Private enterprises are just as subject as governments to the inefficiencies of separating decisions from consequences. So are families.

[0] some prefer to provide a minimal level of care to everyone; some prefer to provide a high level of care to a few; some prefer to maximize the total amount of care provided regardless of distribution; some prefer to maximize individual choice; some prefer to maximize life span; some prefer to maximize quality of life . . . In the United States, socialized medicine (Medicare and Medicaid) has failed by any of those metrics.

[1] a.k.a. a free market

[2] individual: the most my bad decisions can cost me is all I have. A government's bad decisions can lose more than we all have together.

[3] collective: when the decision-makers feel the effects directly, the quality of decision improves; this reduces the total number of bad decisions, and thus the collective impact of bad decisions.

[4] freedom: central planners need a justice system to force people to comply with their decisions. In a decentralized decision-making system people make their own decisions.

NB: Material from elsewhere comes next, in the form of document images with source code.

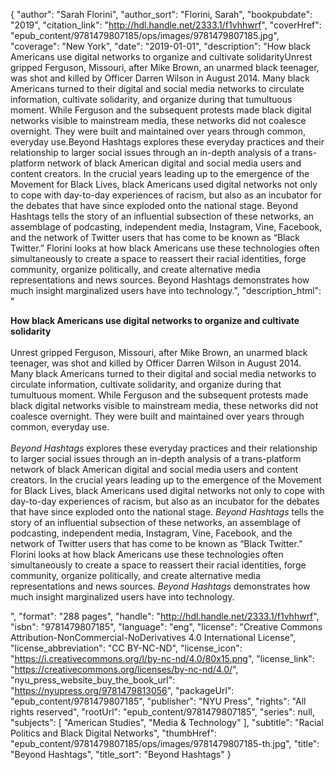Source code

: {
  "author": "Sarah Florini",
  "author_sort": "Florini, Sarah",
  "bookpubdate": "2019",
  "citation_link": "http://hdl.handle.net/2333.1/f1vhhwrf",
  "coverHref": "epub_content/9781479807185/ops/images/9781479807185.jpg",
  "coverage": "New York",
  "date": "2019-01-01",
  "description": "How black Americans use digital networks to organize and cultivate solidarityUnrest gripped Ferguson, Missouri, after Mike Brown, an unarmed black teenager, was shot and killed by Officer Darren Wilson in August 2014. Many black Americans turned to their digital and social media networks to circulate information, cultivate solidarity, and organize during that tumultuous moment. While Ferguson and the subsequent protests made black digital networks visible to mainstream media, these networks did not coalesce overnight. They were built and maintained over years through common, everyday use.Beyond Hashtags explores these everyday practices and their relationship to larger social issues through an in-depth analysis of a trans-platform network of black American digital and social media users and content creators. In the crucial years leading up to the emergence of the Movement for Black Lives, black Americans used digital networks not only to cope with day-to-day experiences of racism, but also as an incubator for the debates that have since exploded onto the national stage. Beyond Hashtags tells the story of an influential subsection of these networks, an assemblage of podcasting, independent media, Instagram, Vine, Facebook, and the network of Twitter users that has come to be known as “Black Twitter.” Florini looks at how black Americans use these technologies often simultaneously to create a space to reassert their racial identities, forge community, organize politically, and create alternative media representations and news sources.  Beyond Hashtags demonstrates how much insight marginalized users have into technology.",
  "description_html": "<p><b>How black Americans use digital networks to organize and cultivate solidarity</b><br><br>Unrest gripped Ferguson, Missouri, after Mike Brown, an unarmed black teenager, was shot and killed by Officer Darren Wilson in August 2014. Many black Americans turned to their digital and social media networks to circulate information, cultivate solidarity, and organize during that tumultuous moment. While Ferguson and the subsequent protests made black digital networks visible to mainstream media, these networks did not coalesce overnight. They were built and maintained over years through common, everyday use.<br><br><i>Beyond Hashtags</i> explores these everyday practices and their relationship to larger social issues through an in-depth analysis of a trans-platform network of black American digital and social media users and content creators. In the crucial years leading up to the emergence of the Movement for Black Lives, black Americans used digital networks not only to cope with day-to-day experiences of racism, but also as an incubator for the debates that have since exploded onto the national stage. <i>Beyond Hashtags</i> tells the story of an influential subsection of these networks, an assemblage of podcasting, independent media, Instagram, Vine, Facebook, and the network of Twitter users that has come to be known as “Black Twitter.” Florini looks at how black Americans use these technologies often simultaneously to create a space to reassert their racial identities, forge community, organize politically, and create alternative media representations and news sources.  <i>Beyond Hashtags</i> demonstrates how much insight marginalized users have into technology.</p>",
  "format": "288 pages",
  "handle": "http://hdl.handle.net/2333.1/f1vhhwrf",
  "isbn": "9781479807185",
  "language": "eng",
  "license": "Creative Commons Attribution-NonCommercial-NoDerivatives 4.0 International License",
  "license_abbreviation": "CC BY-NC-ND",
  "license_icon": "https://i.creativecommons.org/l/by-nc-nd/4.0/80x15.png",
  "license_link": "https://creativecommons.org/licenses/by-nc-nd/4.0/",
  "nyu_press_website_buy_the_book_url": "https://nyupress.org/9781479813056",
  "packageUrl": "epub_content/9781479807185",
  "publisher": "NYU Press",
  "rights": "All rights reserved",
  "rootUrl": "epub_content/9781479807185",
  "series": null,
  "subjects": [
    "American Studies",
    "Media & Technology"
  ],
  "subtitle": "Racial Politics and Black Digital Networks",
  "thumbHref": "epub_content/9781479807185/ops/images/9781479807185-th.jpg",
  "title": "Beyond Hashtags",
  "title_sort": "Beyond Hashtags"
}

Comment Re:It's been time for YEARS (Score 1) 948

Going from Windows to Windows + MacOS grows the possible market by 6-7%. Going from Windows + MacOS to Windows + MacOS + Fedora + Debian grows by... maybe 1% at what kind of cost increase?

At a minimal cost increase, because your program is well-designed. Your program is well-designed, right?

In the context of the story, the decision to develop a cross-platform application has already been made. We're discussing how hard that is given the variety of Linux distributions. As someone else pointed out, it's easier than I thought.

Comment Re:It's been time for YEARS (Score 1, Redundant) 948

In the context of the story, the issue at hand is that Google is being pressured by "the Linux community" to develop a version of their browser "for Linux". If your Debian desktop is different than my Fedora desktop, then we can't both run Chrome. Either Google targets Fedora, or Debian, or OpenBSD, or, or or...

If the code base is already cross-platform, then the idiosyncrasies of different Linux distributions are minor; making it run on Debian and Fedora is much easier than making it run on Windows and MacOS. A variety of fine cross platform toolkits and languages exist. Yes, when distributing binaries one must target not only a specific distribution, but a specific release and a specific CPU architecture as well. The easy way out is to not do just that: if you release source packages for Debian and Fedora (whose package managers include automatic dependency resolution), the eager beavers behind other distributions will do the rest of the heavy lifting for you. Or at least, they will for Google.

Comment Re:Ethanol is just stupid (Score 1) 894

There is nothing inherent in the concept of government that makes it unable to achieve the same efficiency as private industry.

Some aspects of government make it less likely to achieve the same efficiency as a private organization. It is more difficult for government to fail/fall than it is for a private corporation. It is easier for decisions to be separated from consequences within the government than within a private corporation. In general people can't opt out of government as easily as they can opt out of purchasing a product from a corporation. The more power an entity has, the bigger the impact of its mistakes.